Many Southerners reviled his
“scorched earth” tactics, while others saw them as necessary to the end of the
war. Sherman’s tactics along with those used by Union cavalry commander Philip
Sheridan in the Shenandoah Valley are seen as the first use of modern total
warfare. While Sherman’s tactics were brutal, a few cities, including Augusta,
Madison, and Savannah were spared. Rumors spread
that Sherman had saved these places because he had friends and former
girlfriends there.
One of the most notorious incidents
during the March was the abandonment of freed slaves at Ebenezer Creek in
December. As the Union armies closed in on Savannah, thousands of former slaves
had anxiously followed them. At Ebenezer Creek, with Confederate cavalry
nearby, Union General Jefferson C. Davis’ corps waited as engineers built a
pontoon bridge. Davis promised to let over six hundred blacks cross the river
after the Northern soldiers, but instead, he ordered the pontoon bridge to be
cut after all of his forces had crossed.
The freed slaves, caught in between
the river and the approaching rebels, frantically attempted to swim across the
icy, cold creek or to use logs as make-shift ferries. Many drowned. Those who
did not attempt the crossing were enslaved once again. Despite complaints
brought to the U.S. War Department, Davis, who had Sherman’s backing, was never
punished for his actions.
Within a month, the Union armies had
reached the outskirts of Savannah. After forcing the Confederates to abandon
their position lest they be cut off, Sherman took the coastal city on Dec. 21.

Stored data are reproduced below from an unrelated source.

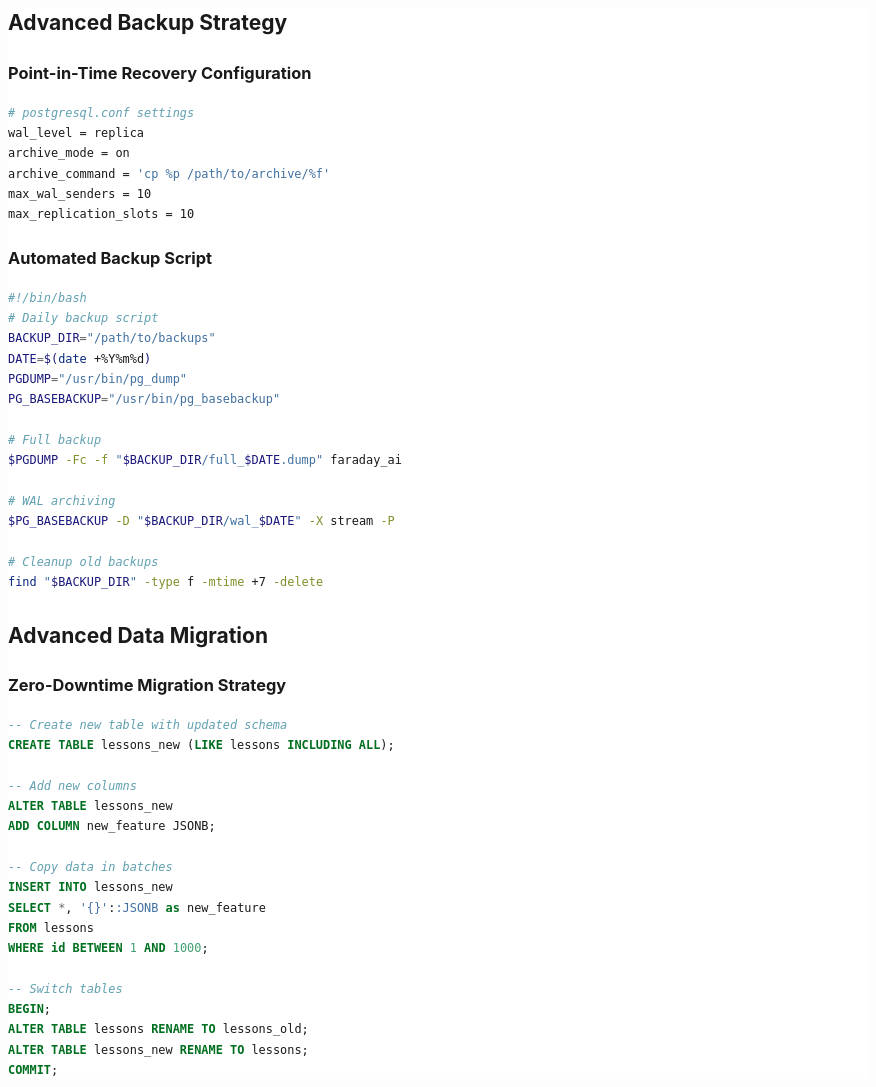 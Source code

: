 ## Advanced Backup Strategy

### Point-in-Time Recovery Configuration
```bash
# postgresql.conf settings
wal_level = replica
archive_mode = on
archive_command = 'cp %p /path/to/archive/%f'
max_wal_senders = 10
max_replication_slots = 10
```

### Automated Backup Script
```bash
#!/bin/bash
# Daily backup script
BACKUP_DIR="/path/to/backups"
DATE=$(date +%Y%m%d)
PGDUMP="/usr/bin/pg_dump"
PG_BASEBACKUP="/usr/bin/pg_basebackup"

# Full backup
$PGDUMP -Fc -f "$BACKUP_DIR/full_$DATE.dump" faraday_ai

# WAL archiving
$PG_BASEBACKUP -D "$BACKUP_DIR/wal_$DATE" -X stream -P

# Cleanup old backups
find "$BACKUP_DIR" -type f -mtime +7 -delete
```

## Advanced Data Migration

### Zero-Downtime Migration Strategy
```sql
-- Create new table with updated schema
CREATE TABLE lessons_new (LIKE lessons INCLUDING ALL);

-- Add new columns
ALTER TABLE lessons_new 
ADD COLUMN new_feature JSONB;

-- Copy data in batches
INSERT INTO lessons_new 
SELECT *, '{}'::JSONB as new_feature 
FROM lessons 
WHERE id BETWEEN 1 AND 1000;

-- Switch tables
BEGIN;
ALTER TABLE lessons RENAME TO lessons_old;
ALTER TABLE lessons_new RENAME TO lessons;
COMMIT;
```
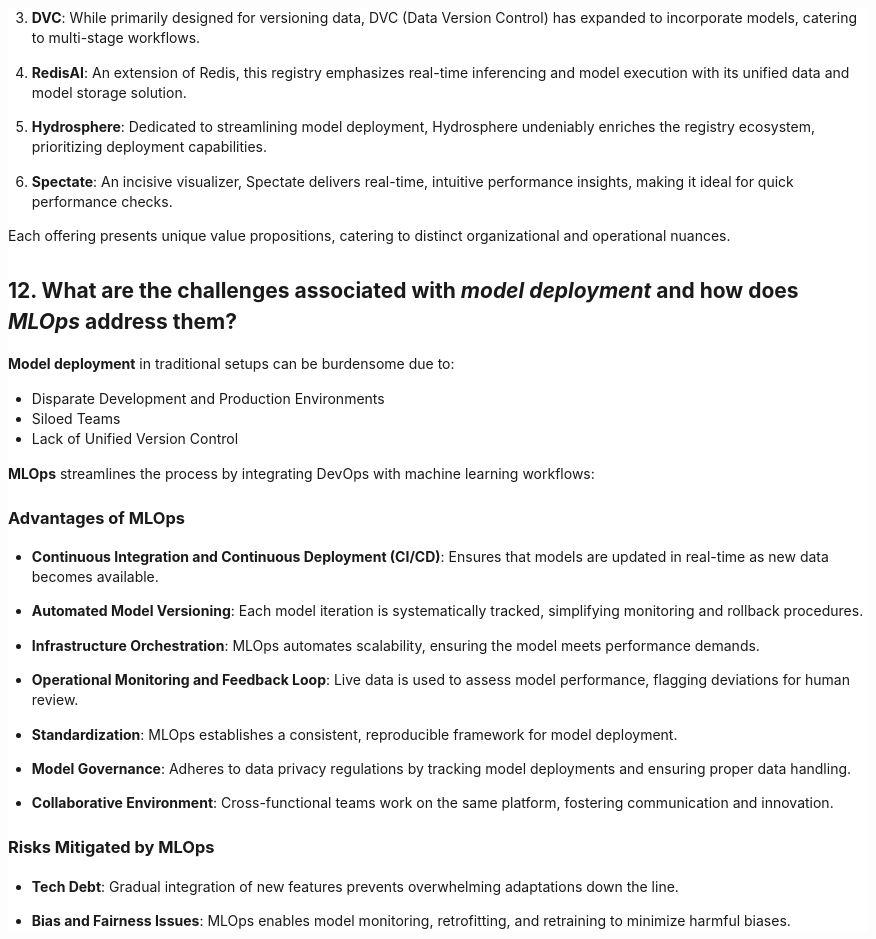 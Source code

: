 3. **DVC**: While primarily designed for versioning data, DVC (Data Version Control) has expanded to incorporate models, catering to multi-stage workflows.

4.  **RedisAI**: An extension of Redis, this registry emphasizes real-time inferencing and model execution with its unified data and model storage solution.

5. **Hydrosphere**: Dedicated to streamlining model deployment, Hydrosphere undeniably enriches the registry ecosystem, prioritizing deployment capabilities.

6. **Spectate**: An incisive visualizer, Spectate delivers real-time, intuitive performance insights, making it ideal for quick performance checks.

Each offering presents unique value propositions, catering to distinct organizational and operational nuances.
<br>

## 12. What are the challenges associated with _model deployment_ and how does _MLOps_ address them?

**Model deployment** in traditional setups can be burdensome due to: 
-   Disparate Development and Production Environments
-   Siloed Teams
-   Lack of Unified Version Control

**MLOps** streamlines the process by integrating DevOps with machine learning workflows:

### Advantages of MLOps

-   **Continuous Integration and Continuous Deployment (CI/CD)**: Ensures that models are updated in real-time as new data becomes available.

-   **Automated Model Versioning**: Each model iteration is systematically tracked, simplifying monitoring and rollback procedures.

-   **Infrastructure Orchestration**: MLOps automates scalability, ensuring the model meets performance demands.

-   **Operational Monitoring and Feedback Loop**: Live data is used to assess model performance, flagging deviations for human review.

-   **Standardization**: MLOps establishes a consistent, reproducible framework for model deployment.

-   **Model Governance**: Adheres to data privacy regulations by tracking model deployments and ensuring proper data handling.

-   **Collaborative Environment**: Cross-functional teams work on the same platform, fostering communication and innovation.

### Risks Mitigated by MLOps

-   **Tech Debt**: Gradual integration of new features prevents overwhelming adaptations down the line.

-   **Bias and Fairness Issues**: MLOps enables model monitoring, retrofitting, and retraining to minimize harmful biases.
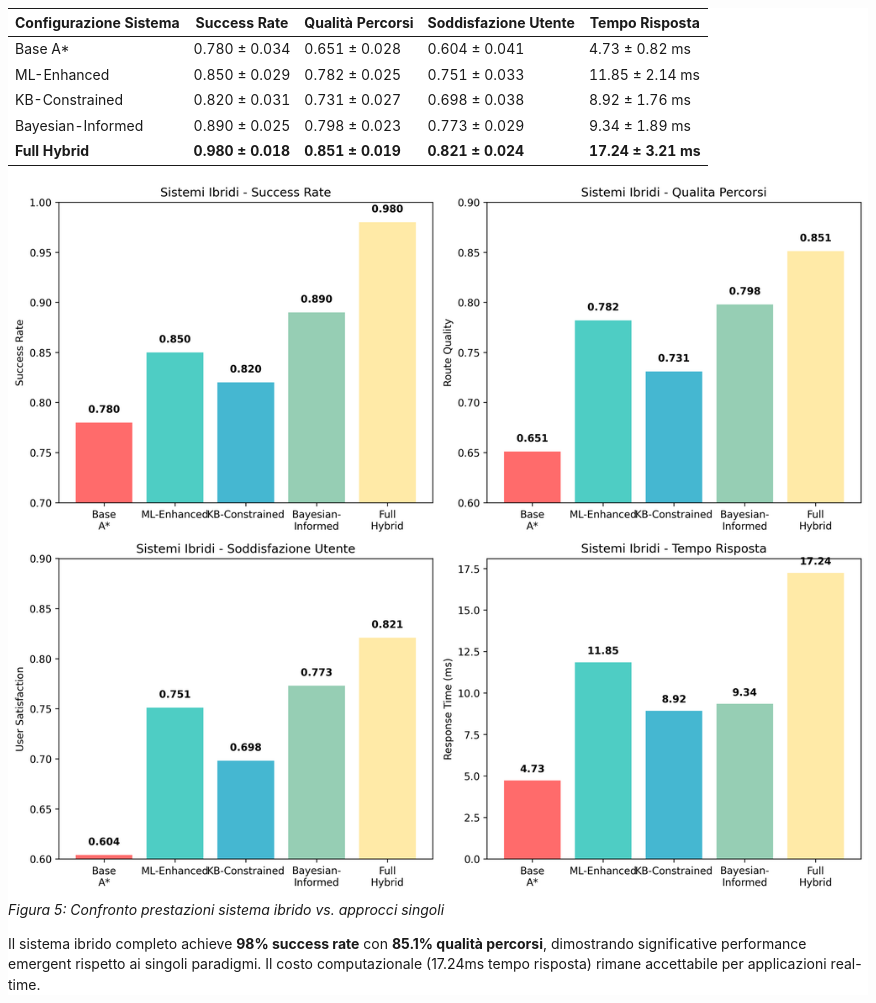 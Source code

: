 | Configurazione Sistema | Success Rate | Qualità Percorsi | Soddisfazione Utente | Tempo Risposta |
|------------------------|--------------|------------------|---------------------|----------------|
| Base A* | 0.780 ± 0.034 | 0.651 ± 0.028 | 0.604 ± 0.041 | 4.73 ± 0.82 ms |
| ML-Enhanced | 0.850 ± 0.029 | 0.782 ± 0.025 | 0.751 ± 0.033 | 11.85 ± 2.14 ms |
| KB-Constrained | 0.820 ± 0.031 | 0.731 ± 0.027 | 0.698 ± 0.038 | 8.92 ± 1.76 ms |
| Bayesian-Informed | 0.890 ± 0.025 | 0.798 ± 0.023 | 0.773 ± 0.029 | 9.34 ± 1.89 ms |
| **Full Hybrid** | **0.980 ± 0.018** | **0.851 ± 0.019** | **0.821 ± 0.024** | **17.24 ± 3.21 ms** |

![Hybrid Systems Performance](hybrid_systems.png)
*Figura 5: Confronto prestazioni sistema ibrido vs. approcci singoli*

Il sistema ibrido completo achieve **98% success rate** con **85.1% qualità percorsi**, dimostrando significative performance emergent rispetto ai singoli paradigmi. Il costo computazionale (17.24ms tempo risposta) rimane accettabile per applicazioni real-time.
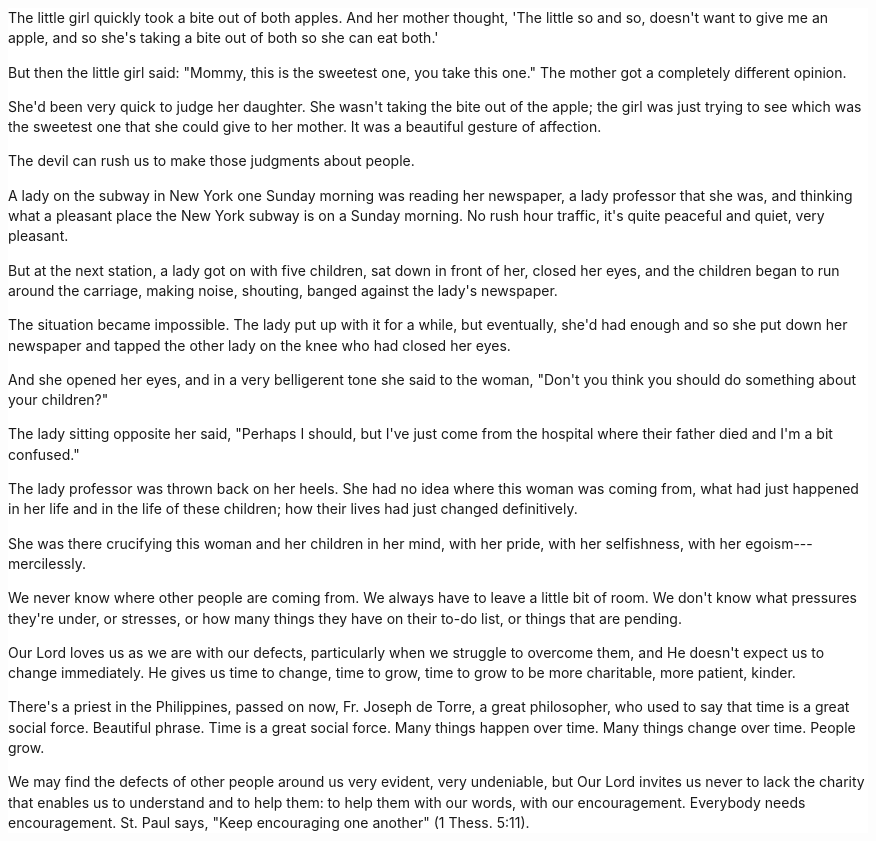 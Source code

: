 The little girl quickly took a bite out of both apples. And her mother
thought, 'The little so and so, doesn\'t want to give me an apple, and
so she\'s taking a bite out of both so she can eat both.'

But then the little girl said: "Mommy, this is the sweetest one, you
take this one." The mother got a completely different opinion.

She\'d been very quick to judge her daughter. She wasn\'t taking the
bite out of the apple; the girl was just trying to see which was the
sweetest one that she could give to her mother. It was a beautiful
gesture of affection.

The devil can rush us to make those judgments about people.

A lady on the subway in New York one Sunday morning was reading her
newspaper, a lady professor that she was, and thinking what a pleasant
place the New York subway is on a Sunday morning. No rush hour traffic,
it\'s quite peaceful and quiet, very pleasant.

But at the next station, a lady got on with five children, sat down in
front of her, closed her eyes, and the children began to run around the
carriage, making noise, shouting, banged against the lady\'s newspaper.

The situation became impossible. The lady put up with it for a while,
but eventually, she\'d had enough and so she put down her newspaper and
tapped the other lady on the knee who had closed her eyes.

And she opened her eyes, and in a very belligerent tone she said to the
woman, "Don\'t you think you should do something about your children?"

The lady sitting opposite her said, "Perhaps I should, but I\'ve just
come from the hospital where their father died and I\'m a bit confused."

The lady professor was thrown back on her heels. She had no idea where
this woman was coming from, what had just happened in her life and in
the life of these children; how their lives had just changed
definitively.

She was there crucifying this woman and her children in her mind, with
her pride, with her selfishness, with her egoism---mercilessly.

We never know where other people are coming from. We always have to
leave a little bit of room. We don\'t know what pressures they\'re
under, or stresses, or how many things they have on their to-do list, or
things that are pending.

Our Lord loves us as we are with our defects, particularly when we
struggle to overcome them, and He doesn\'t expect us to change
immediately. He gives us time to change, time to grow, time to grow to
be more charitable, more patient, kinder.

There\'s a priest in the Philippines, passed on now, Fr. Joseph de
Torre, a great philosopher, who used to say that time is a great social
force. Beautiful phrase. Time is a great social force. Many things
happen over time. Many things change over time. People grow.

We may find the defects of other people around us very evident, very
undeniable, but Our Lord invites us never to lack the charity that
enables us to understand and to help them: to help them with our words,
with our encouragement. Everybody needs encouragement. St. Paul says,
"Keep encouraging one another" (1 Thess. 5:11).
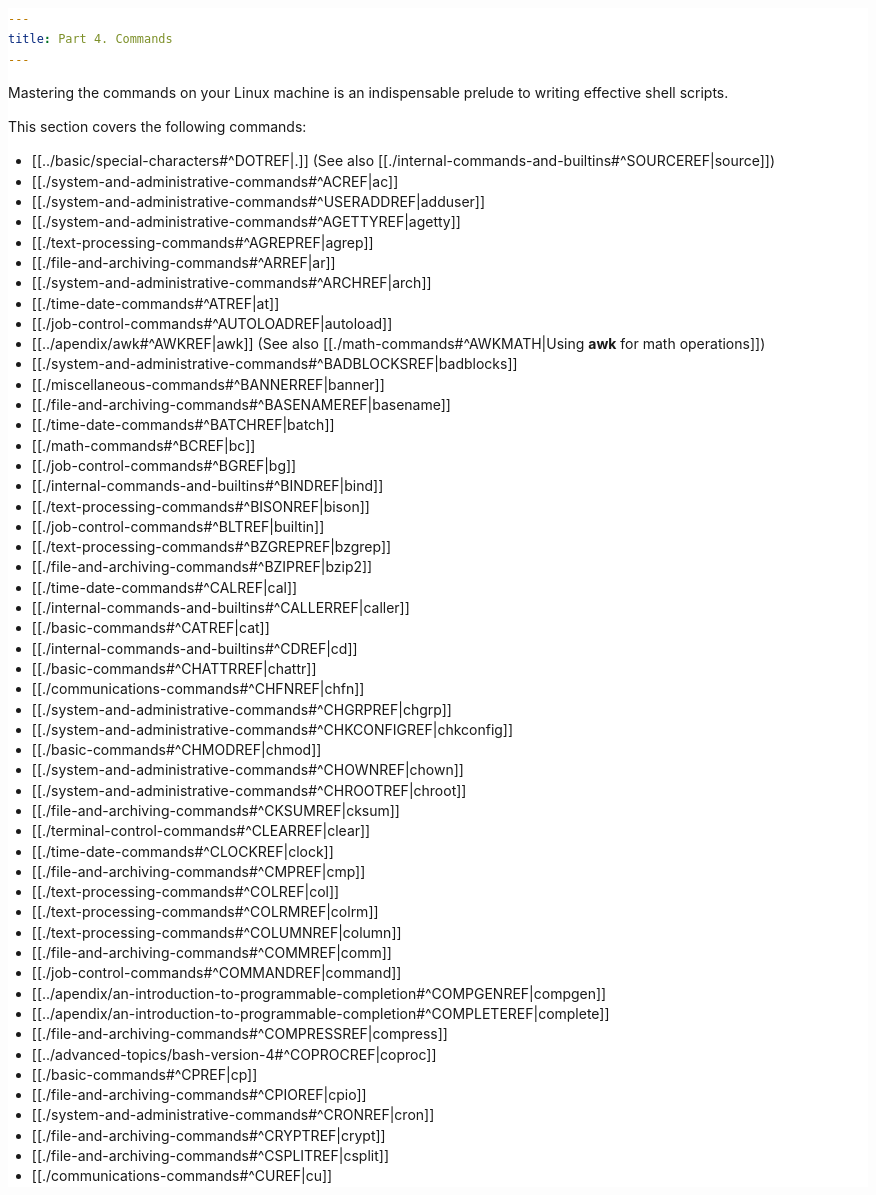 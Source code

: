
 ```yaml
---
title: Part 4. Commands
---
```




Mastering the commands on your Linux machine is an indispensable prelude to writing effective shell scripts.

This section covers the following commands:

- [[../basic/special-characters#^DOTREF|.]] (See also [[./internal-commands-and-builtins#^SOURCEREF|source]])
- [[./system-and-administrative-commands#^ACREF|ac]]
- [[./system-and-administrative-commands#^USERADDREF|adduser]]
- [[./system-and-administrative-commands#^AGETTYREF|agetty]]
- [[./text-processing-commands#^AGREPREF|agrep]]
- [[./file-and-archiving-commands#^ARREF|ar]]
- [[./system-and-administrative-commands#^ARCHREF|arch]]
- [[./time-date-commands#^ATREF|at]]
- [[./job-control-commands#^AUTOLOADREF|autoload]]
- [[../apendix/awk#^AWKREF|awk]] (See also [[./math-commands#^AWKMATH|Using **awk** for math operations]])
- [[./system-and-administrative-commands#^BADBLOCKSREF|badblocks]]
- [[./miscellaneous-commands#^BANNERREF|banner]]
- [[./file-and-archiving-commands#^BASENAMEREF|basename]]
- [[./time-date-commands#^BATCHREF|batch]]
- [[./math-commands#^BCREF|bc]]
- [[./job-control-commands#^BGREF|bg]]
- [[./internal-commands-and-builtins#^BINDREF|bind]]
- [[./text-processing-commands#^BISONREF|bison]]
- [[./job-control-commands#^BLTREF|builtin]]
- [[./text-processing-commands#^BZGREPREF|bzgrep]]
- [[./file-and-archiving-commands#^BZIPREF|bzip2]]
- [[./time-date-commands#^CALREF|cal]]
- [[./internal-commands-and-builtins#^CALLERREF|caller]]
- [[./basic-commands#^CATREF|cat]]
- [[./internal-commands-and-builtins#^CDREF|cd]]
- [[./basic-commands#^CHATTRREF|chattr]]
- [[./communications-commands#^CHFNREF|chfn]]
- [[./system-and-administrative-commands#^CHGRPREF|chgrp]]
- [[./system-and-administrative-commands#^CHKCONFIGREF|chkconfig]]
- [[./basic-commands#^CHMODREF|chmod]]
- [[./system-and-administrative-commands#^CHOWNREF|chown]]
- [[./system-and-administrative-commands#^CHROOTREF|chroot]]
- [[./file-and-archiving-commands#^CKSUMREF|cksum]]
- [[./terminal-control-commands#^CLEARREF|clear]]
- [[./time-date-commands#^CLOCKREF|clock]]
- [[./file-and-archiving-commands#^CMPREF|cmp]]
- [[./text-processing-commands#^COLREF|col]]
- [[./text-processing-commands#^COLRMREF|colrm]]
- [[./text-processing-commands#^COLUMNREF|column]]
- [[./file-and-archiving-commands#^COMMREF|comm]]
- [[./job-control-commands#^COMMANDREF|command]]
- [[../apendix/an-introduction-to-programmable-completion#^COMPGENREF|compgen]]
- [[../apendix/an-introduction-to-programmable-completion#^COMPLETEREF|complete]]
- [[./file-and-archiving-commands#^COMPRESSREF|compress]]
- [[../advanced-topics/bash-version-4#^COPROCREF|coproc]]
- [[./basic-commands#^CPREF|cp]]
- [[./file-and-archiving-commands#^CPIOREF|cpio]]
- [[./system-and-administrative-commands#^CRONREF|cron]]
- [[./file-and-archiving-commands#^CRYPTREF|crypt]]
- [[./file-and-archiving-commands#^CSPLITREF|csplit]]
- [[./communications-commands#^CUREF|cu]]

Telegramming President Lincoln, Sherman proclaimed his capture, “a Christmas
gift.” In the fall and early winter of 1864, Sherman had dealt a critical blow
to the Confederacy. He would then turn north toward the Carolinas where he
would engage General Joseph Johnston, while continuing his tactics of
destroying everything of military value along the way, until the war’s end in
April 1865.
Pat Horan is a research associate at
RealClearPolitics and a contributor at RealClearHistory. He is a recent
graduate of the College of the Holy Cross.